*** Block opens ***

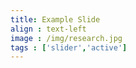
 ```yaml
---
title: Example Slide
align : text-left
image : /img/research.jpg
tags : ['slider','active']
---
```


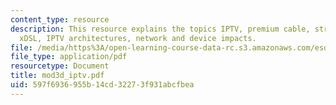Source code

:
 ```yaml
---
content_type: resource
description: This resource explains the topics IPTV, premium cable, streaming, hybrids,
  xDSL, IPTV architectures, network and device impacts.
file: /media/https%3A/open-learning-course-data-rc.s3.amazonaws.com/esd-68j-communications-and-information-policy-spring-2006/597f6936955b14cd32273f931abcfbea_mod3d_iptv.pdf
file_type: application/pdf
resourcetype: Document
title: mod3d_iptv.pdf
uid: 597f6936-955b-14cd-3227-3f931abcfbea
---
```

*** Block closes ***

### [The problem]
All lines of the records containing "title" should be shown.

### [Reply]
title: Example Slide
title: mod3d_iptv.pdf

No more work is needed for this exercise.